From a client-facing engineer's perspective, there are two key processes/perspectives needed, if engineering is to be a success. I'd say these are true of any engineering task, or project.

The first is having a clear goal - and if not, then deliberately specifying resources as experimental. Knowing what you want to achieve is the first key to getting a system running. Without this, how you get there becomes confused. As above, this needs to be a practical goal, not an abstract side effect. "Save me money" is not a technical goal. Nor is "Fix this problem". Users taking half an hour to log in is not a system problem, but just the way the system runs right now. It's only a problem if you're in a hurry.

The second is puzzle solving ability. If you're in a pickle, then you need a way to work out a solution, rather than wandering blindly around hoping for a solution based on luck. Puzzle solving is lacking in a world full of politics and plans. But without it, any attempt to change the system is worthless - even dangerous.

Problem solving is about analysing the system, and working out why it's doing what it's doing. It's about understanding, rather than wishful thinking. In fact, it's the opposite of wishful thinking.
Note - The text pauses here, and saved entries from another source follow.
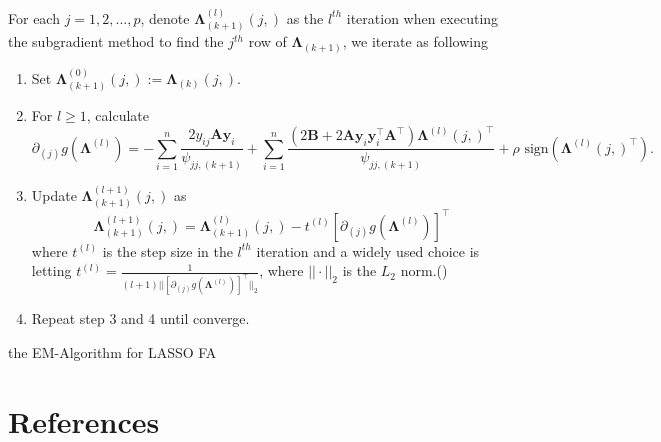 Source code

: \documentclass[
  a4paper,
  oneside,
  openany,
  12pt,
  onecolumn]{book}
\providecommand{\tightlist}{%
  \setlength{\itemsep}{0pt}\setlength{\parskip}{0pt}}\usepackage{longtable,booktabs,array}
\theoremstyle{plain}
\theoremstyle{remark}
\begin{document}
\begin{tcolorbox}[enhanced jigsaw, bottomrule=.15mm, rightrule=.15mm, toprule=.15mm, bottomtitle=1mm, arc=.35mm, opacitybacktitle=0.6, leftrule=.75mm, colframe=quarto-callout-note-color-frame, titlerule=0mm, coltitle=black, opacityback=0, toptitle=1mm, breakable, colback=white, colbacktitle=quarto-callout-note-color!10!white, title=\textcolor{quarto-callout-note-color}{\faInfo}\hspace{0.5em}{algorithm}, left=2mm]

For each \(j=1,2,...,p\), denote
\(\boldsymbol{\Lambda}_{(k+1)}^{(l)}(j,)\) as the \(l^{th}\) iteration
when executing the subgradient method to find the \(j^{th}\) row of
\(\boldsymbol{\Lambda}_{(k+1)}\), we iterate as following

\begin{enumerate}
\def\labelenumi{\arabic{enumi}.}
\tightlist
\item
  Set
  \(\boldsymbol{\Lambda}_{(k+1)}^{(0)}(j,):=\boldsymbol{\Lambda}_{(k)}(j,)\).
\item
  For \(l\geq 1\), calculate \[
  \partial_{(j)}g(\boldsymbol{\Lambda}^{(l)})=-\sum_{i=1}^n\frac{2y_{ij}\boldsymbol{A}\boldsymbol{y}_i}{\psi_{jj,(k+1)}}+\sum_{i=1}^n\frac{(2\boldsymbol{B}+2\boldsymbol{A}\boldsymbol{y}_i\boldsymbol{y}_i^\top\boldsymbol{A}^\top)\boldsymbol{\Lambda}^{(l)}(j,)^\top}{\psi_{jj,(k+1)}}+\rho \text{ sign}(\boldsymbol{\Lambda}^{(l)}(j,)^\top) .
  \]
\item
  Update \(\boldsymbol{\Lambda}_{(k+1)}^{(l+1)}(j,)\) as \[
  \boldsymbol{\Lambda}_{(k+1)}^{(l+1)}(j,)=\boldsymbol{\Lambda}_{(k+1)}^{(l)}(j,)-t^{(l)}[\partial_{(j)}g(\boldsymbol{\Lambda}^{(l)})]^\top
  \] where \(t^{(l)}\) is the step size in the \(l^{th}\) iteration and
  a widely used choice is letting
  \(t^{(l)}=\frac{1}{(l+1)||[\partial_{(j)}g(\boldsymbol{\Lambda}^{(l)})]^\top||_2}\),
  where \(||\cdot||_2\) is the \(L_2\)
  norm.(\citet{boyd2003subgradient})
\item
  Repeat step 3 and 4 until converge.
\end{enumerate}

\end{tcolorbox}

the EM-Algorithm for LASSO FA


\chapter*{References}\label{references-1}


\renewcommand{\bibsection}{}



\backmatter
\end{document}
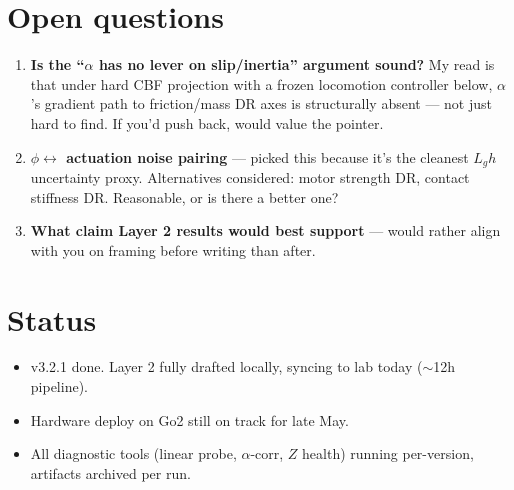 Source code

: \documentclass[11pt]{article}
\begin{document}
\section*{Open questions}

\begin{enumerate}
\item \textbf{Is the ``$\alpha$ has no lever on slip/inertia'' argument sound?} My read is that under hard CBF projection with a frozen locomotion controller below, $\alpha$'s gradient path to friction/mass DR axes is structurally absent --- not just hard to find. If you'd push back, would value the pointer.
\item \textbf{$\phi \leftrightarrow$ actuation noise pairing} --- picked this because it's the cleanest $L_g h$ uncertainty proxy. Alternatives considered: motor strength DR, contact stiffness DR. Reasonable, or is there a better one?
\item \textbf{What claim Layer 2 results would best support} --- would rather align with you on framing before writing than after.
\end{enumerate}

\section*{Status}

\begin{itemize}
\item v3.2.1 done. Layer 2 fully drafted locally, syncing to lab today ($\sim$12h pipeline).
\item Hardware deploy on Go2 still on track for late May.
\item All diagnostic tools (linear probe, $\alpha$-corr, $Z$ health) running per-version, artifacts archived per run.
\end{itemize}
\end{document}
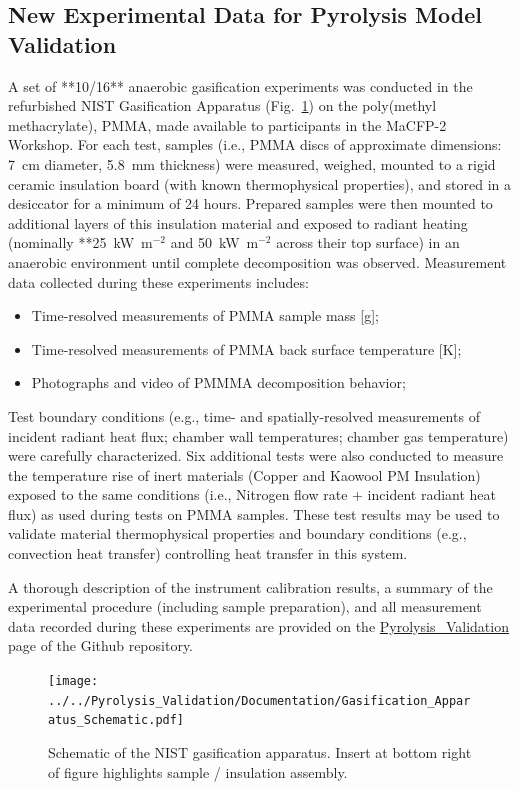 \documentclass[12pt,demo]{article}
\begin{document}
\subsection{New Experimental Data for Pyrolysis Model Validation}
A set of **10/16** anaerobic gasification experiments was conducted in the refurbished NIST Gasification Apparatus (Fig.~\ref{fig:NISTGasApp}) on the poly(methyl methacrylate), PMMA, made available to participants in the MaCFP-2 Workshop. For each test, samples (i.e., PMMA discs of approximate dimensions: 7~cm diameter, 5.8~mm thickness) were measured, weighed, mounted to a rigid ceramic insulation board (with known thermophysical properties), and stored in a desiccator for a minimum of 24 hours. Prepared samples were then mounted to additional layers of this insulation material and exposed to radiant heating (nominally **25~kW~m$^{-2}$ and 50~kW~m$^{-2}$ across their top surface) in an anaerobic environment until complete decomposition was observed. Measurement data collected during these experiments includes:
\begin{itemize}[noitemsep]
\item Time-resolved measurements of PMMA sample mass [g];
\item Time-resolved measurements of PMMA back surface temperature [K];
\item Photographs and video of PMMMA decomposition behavior;
\end{itemize}

Test boundary conditions (e.g., time- and spatially-resolved measurements of incident radiant heat flux; chamber wall temperatures; chamber gas temperature) were carefully characterized. Six additional tests were also conducted to measure the temperature rise of inert materials (Copper and Kaowool PM Insulation) exposed to the same conditions (i.e., Nitrogen flow rate + incident radiant heat flux) as used during tests on PMMA samples. These test results may be used to validate material thermophysical properties and boundary conditions (e.g., convection heat transfer) controlling heat transfer in this system.

A thorough description of the instrument calibration results, a summary of the experimental procedure (including sample preparation), and all measurement data recorded during these experiments are provided on the \href{https://github.com/MaCFP/macfp-db/tree/master/Pyrolysis_Validation/}{Pyrolysis\_Validation} page of the Github repository.

\begin{figure}
     \centering
         \texttt{[image: ../../Pyrolysis\_Validation/Documentation/Gasification\_Apparatus\_Schematic.pdf]}
         \caption{ Schematic of the NIST gasification apparatus. Insert at bottom right of figure highlights sample / insulation assembly.}
         \label{fig:NISTGasApp}
\end{figure}
\end{document}
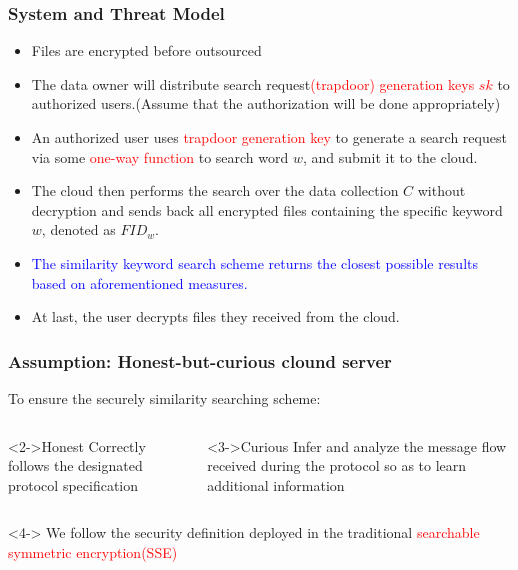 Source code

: \documentclass[handout]{beamer}
\begin{document}
\begin{frame}
	\frametitle{System and Threat Model}
	\begin{itemize}
		\item<1-> Files are encrypted before outsourced
		\item<2-> The data owner will distribute search request\textcolor{red}{(trapdoor) generation keys $sk$} to authorized users.(Assume that the authorization will be done appropriately)
		\item<3-> An authorized user uses \textcolor{red}{trapdoor generation key} to generate a search request via some \textcolor{red}{one-way function} to search word $w$, and submit it to the cloud.
		\item<4-> The cloud then performs the search over the data
		collection $C$ without decryption and sends back all encrypted files containing the specific keyword $w$, denoted as $FI{D_w}$.
		\item<5-> \textcolor{blue} {The
		similarity keyword search scheme returns the closest possible results based on aforementioned measures.}
		\item<6-> At last, the user decrypts files they received from the cloud.
	\end{itemize}
\end{frame}

\begin{frame}
	\frametitle{Assumption: Honest-but-curious clound server}
    To ensure the securely similarity searching scheme:
    \begin{columns}[t] 
    \begin{block}<2->{Honest}
    	Correctly follows the designated protocol specification
    \end{block}
        \begin{alertblock}<3->{Curious}
        	Infer and analyze the message flow received during the protocol so as to learn additional information
        \end{alertblock}
    \end{columns}
    \begin{columns}
    \begin{exampleblock}<4->{}
        We follow the security definition
        deployed in the traditional  \textcolor{red} {searchable symmetric encryption(SSE)}
    \end{exampleblock}
\end{columns}
\end{frame}
\end{document}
There are no wishes - and once you understand what's going on, there's not much thinking to do either.

Management as Spies

It seems amazing that management love plans, dashboards and reviews in order to find out what their people are doing. But have little in the way of understanding what the system that's being built by those people is doing. This is like an army general sending spies into their own camps to root out dissent, rather than finding out what the forces across the river are intending.

If management want to really improve productivity and cut costs etc etc, then it's not just a long term IT strategy they need, but a long term puzzle solving strategy. Costs are always relative, to both short and long term. Finding a solution that works isn't based on numbers though.

Tackling 400+ systems is an insane task, ie. it would send anyone insane. And having a crazy general leading you is fair grounds for becoming a Conscientous Objector. Any management looking to make real, sustainable changes needs to a) know what its "battles" are - ie. use the puzzle solving aspect to figure out just what the key problems affecting work are, and b) wield wisdom in choosing which battles to pick first - ie. which clear goals are the most important.

The second of these might well be based on other needs - deadlines, cash flow, etc. But in identifying such battles, one needs to be careful not to confuse needs with engineering process (that is, the two should be separate), and secondly to be clear on where that needs come from, to avoid confusion in the future (or during the work to unpick it).

Everything else will probably fail.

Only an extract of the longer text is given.